Children and frostbite: When to be concerned

My 6-year-old daughter just loves playing in the snow. I don’t want to keep her from childhood joys like sledding and building a snowman, but I am worried about the risk of frostbite. How can I allow her to have fun in the snow, but also make sure that she is safe?

Your daughter is certainly not the only child (or child-at-heart) who loves playing in the snow, and as long as you take the proper precautions, she can have all the wintertime fun she wants. However, you have raised a key concern that deserves attention. Although people think of frostbite as something for Arctic explorers, it can occur right here in Brooklyn.

Frostbite — freezing of the skin and underlying tissues, usually of the hands, feet, nose, ears and cheeks — is an extremely dangerous condition. If deep enough, frostbite can permanently damage nerves in the skin, tissues, muscles, and even bones of the affected area.

Children are particularly susceptible, because they lose heat from their skin more quickly than adults.

Frostbite is caused by prolonged exposure to temperatures below 32-degrees Fahrenheit, and occurs in a series of stages. It is important to pay attention to color changes in the skin, as feelings of discomfort may lessen as the frostbite becomes more severe. The first stage is frostnip, a mild form of frostbite in which skin turns red and first feels very cold, and then prickly or numb. Frostnip alone does not require medical attention, but should you notice the symptoms, change your daughter into dry clothes as soon as possible and be sure to warm the affected area.

The second stage is superficial frostbite, during which redness turns pale yellow or white and may appear hard or waxy. The skin may start to feel slightly warmer, but that is the body compensating for the freezing process. If you notice these symptoms, after changing your child into dry, warm clothes, take her to an emergency room. If her feet and toes exhibit symptoms of frostbite, do not let her walk on the affected area, because this could cause more damage. Do not warm the affected area unless you can keep it warm, as warming and re-exposure to the cold can worsen the damage.

Severe frostbite reaches further into the skin’s layers of tissue, making the skin appear very hard and cold. It can cause complete numbness in the affected area. If it is very severe, the skin will turn black. If you suspect that severe frostbite has occurred, take your child to a warm area and call 911 immediately.

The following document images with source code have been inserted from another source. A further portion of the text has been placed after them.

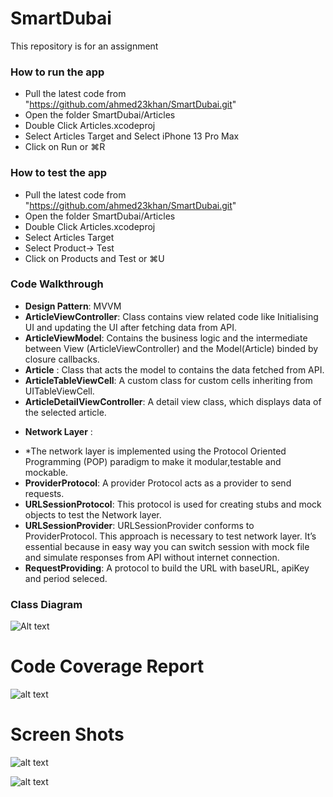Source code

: # SmartDubai
This repository is for an assignment


### How to run the app
 - Pull the latest code from "https://github.com/ahmed23khan/SmartDubai.git"
 - Open the folder SmartDubai/Articles
 - Double Click Articles.xcodeproj
 - Select Articles Target and Select iPhone 13 Pro Max
 - Click on Run or ⌘R
 
### How to test the app
 - Pull the latest code from "https://github.com/ahmed23khan/SmartDubai.git"
 - Open the folder SmartDubai/Articles
 - Double Click Articles.xcodeproj
 - Select Articles Target
 - Select Product-> Test
 - Click on Products and Test or ⌘U

### Code Walkthrough 
- **Design Pattern**: MVVM
- **ArticleViewController**: Class contains view related code like Initialising UI and updating the UI after fetching data from API.
- **ArticleViewModel**: Contains the business logic and the intermediate between View (ArticleViewController) and the Model(Article) binded by closure callbacks.
- **Article** : Class that acts the model to contains the data fetched from API.
- **ArticleTableViewCell**: A custom class for custom cells inheriting from UITableViewCell.
- **ArticleDetailViewController**: A detail view class, which displays data of the selected article.

 * **Network Layer** :
- *The network layer is implemented using the Protocol Oriented Programming (POP) paradigm to make it modular,testable and mockable.
- **ProviderProtocol**: A provider Protocol acts as a provider to send requests.
- **URLSessionProtocol**: This protocol is used for creating stubs and mock objects to test the Network layer.
- **URLSessionProvider**: URLSessionProvider conforms to ProviderProtocol. This approach is necessary to test network layer. It’s essential because in easy way you can switch session with mock file and simulate responses from API without internet connection.
- **RequestProviding**: A protocol to build the URL with baseURL, apiKey and period seleced.

### Class Diagram
![Alt text](https://github.com/ahmed23khan/SmartDubai/blob/adabd611da59f4da0c2f9752a0fe52d1e29a0c84/Class_Diagram.png)


# Code Coverage Report
![alt text](https://github.com/ahmed23khan/SmartDubai/blob/adabd611da59f4da0c2f9752a0fe52d1e29a0c84/Code_Coverage.png)


# Screen Shots

![alt text](https://github.com/ahmed23khan/SmartDubai/blob/adabd611da59f4da0c2f9752a0fe52d1e29a0c84/screenshot4.png)

![alt text](https://github.com/ahmed23khan/SmartDubai/blob/adabd611da59f4da0c2f9752a0fe52d1e29a0c84/Screenshot3.png)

Once at the hospital, physicians will warm the affected area, and may administer pain medication as well as a tetanus vaccine. Frostbite may also require several days of hospital observation, as it usually takes some time for the extent of the damage to become apparent. Blistering may occur after the skin is warmed. Long-term complications of frostbite may include greater susceptibility to cold in the affected area, numbness, and, for children, stunted growth in the affected area if the growth plate of a child’s bone is affected.

The best thing you can do for your daughter is make sure she is prepared for winter play. If she is going to play in snow, it is not enough to dress warmly — she also needs to be wearing waterproof gear. Being wet in the cold increases the likelihood of frostbite. After dressing her in warm layers, make sure she wears an insulated, waterproof coat, gloves, boots, and hat. If her clothing becomes wet, bring her inside and change her into dry clothing. Make sure she is taking breaks from the cold often, with a warm snack or beverage. Playing in temperatures around 32-degrees Fahrenheit is fine while taking these precautions, but if it is unusually cold or there is a bad wind chill, that is not the day to build a snowman.